Why Do We Need Consistent Hashing?

Imagine you have:

3 cache servers
Millions of user sessions
Data distributed across servers

A simple approach would be:

Server = Hash(Key) % NumberOfServers

Example:

Hash(User123) % 3 = Server 1
Hash(User456) % 3 = Server 2
Hash(User789) % 3 = Server 0

This works perfectly...

Until your traffic increases.

Now you add a fourth server.

Server = Hash(Key) % 4

Suddenly almost every key gets remapped.

The Big Problem

Before:

Hash(User123) % 3 = Server 1

After adding Server 4:

Hash(User123) % 4 = Server 3

The same user now points to a completely different server.

As a result:

Cache becomes useless
Data must be migrated
Massive cache misses occur
System performance drops

This process is called Rebalancing.

The Rebalancing Problem

Suppose you have:

100 Million Records
3 Servers

You add a new server.

With modulo-based hashing:

Almost all records need redistribution

That's extremely expensive.

For large-scale systems:

Data transfer takes time
Network bandwidth increases
Cache hit ratio drops
User latency increases

We need a better solution.

Enter Consistent Hashing

Consistent Hashing is a technique designed to minimize data movement when servers are added or removed.

Main Goal

Instead of moving all data:

Move only a small portion of data

In a properly balanced system:

Only 1/N of keys are reassigned

Where:

N = Number of Servers

This makes scaling significantly cheaper.

Core Idea: The Hash Ring

Unlike normal hashing, Consistent Hashing places both:

Servers
Data Keys

on a virtual circular ring.

Step 1: Create a Ring

Imagine a hash space:

0 → 360°

0 → 2^32 - 1

Both servers and keys are hashed into this space.

Example:

Server A → 50
Server B → 150
Server C → 300

Ring:

          0
       /     \
    300       50
       \     /
        150

Step 2: Place Keys on the Ring

Suppose:

User1 → 70
User2 → 180
User3 → 320

Now each key searches clockwise for the next available server.

Data Assignment Rule

A key belongs to:

The first server encountered while moving clockwise.

Example:

User1 → 70

Clockwise:

70 → Server B(150)

Assigned to:

Server B

Another Example

User2 → 180

Clockwise:

180 → Server C(300)

Assigned to:

Server C

Another Example

User3 → 320

Clockwise:

320 → wrap around → Server A(50)

Assigned to:

Server A

This wrapping behavior is why it's called a ring.
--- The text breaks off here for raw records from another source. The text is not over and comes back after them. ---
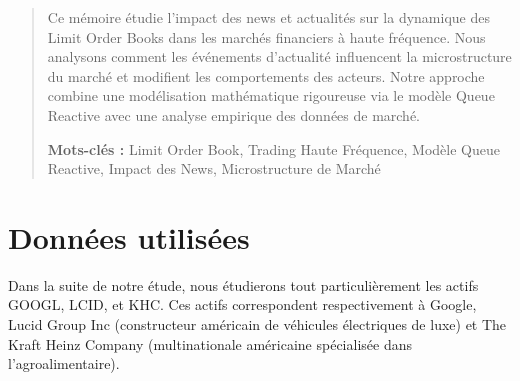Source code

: \documentclass[12pt,a4paper]{article}
\theoremstyle{definition}
\theoremstyle{remark}
\begin{document}
    \begin{abstract}
    \thispagestyle{empty}
    \vspace*{1cm}
    \begin{center}

    \end{center}
    \vspace{1cm}

    Ce mémoire étudie l'impact des news et actualités sur la dynamique des Limit Order Books dans les marchés financiers à haute fréquence. Nous analysons comment les événements d'actualité influencent la microstructure du marché et modifient les comportements des acteurs. Notre approche combine une modélisation mathématique rigoureuse via le modèle Queue Reactive avec une analyse empirique des données de marché.

    \vspace{1cm}
    \textbf{Mots-clés :} Limit Order Book, Trading Haute Fréquence, Modèle Queue Reactive, Impact des News, Microstructure de Marché

\end{abstract}
    \newpage
    \tableofcontents
    \thispagestyle{empty}

    \newpage
    \setcounter{page}{1}
    
    
\section{Données utilisées}
Dans la suite de notre étude, nous étudierons tout particulièrement les actifs GOOGL, LCID, et KHC. Ces actifs correspondent respectivement à Google, Lucid Group Inc (constructeur américain de véhicules électriques de luxe) et The Kraft Heinz Company (multinationale américaine spécialisée dans l'agroalimentaire).
\end{document}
What Happens When a New Server Is Added?

Suppose a new server appears:

Server D → 220

Before:

Server B(150) → Server C(300)

After:

Server B(150) → Server D(220) → Server C(300)

Only keys between:

150 and 220

move to Server D.

Everything else remains untouched.

Result

Instead of moving:

100% of data

We move roughly:

1/N of data

This is the biggest advantage of Consistent Hashing.

What Happens When a Server Fails?

Suppose:

Server B crashes

Only the keys owned by Server B need reassignment.

Those keys move to the next clockwise server.

Example:

Server B → Down

Keys automatically move to:

Server C

The rest of the ring remains unchanged.

This makes Consistent Hashing naturally fault tolerant.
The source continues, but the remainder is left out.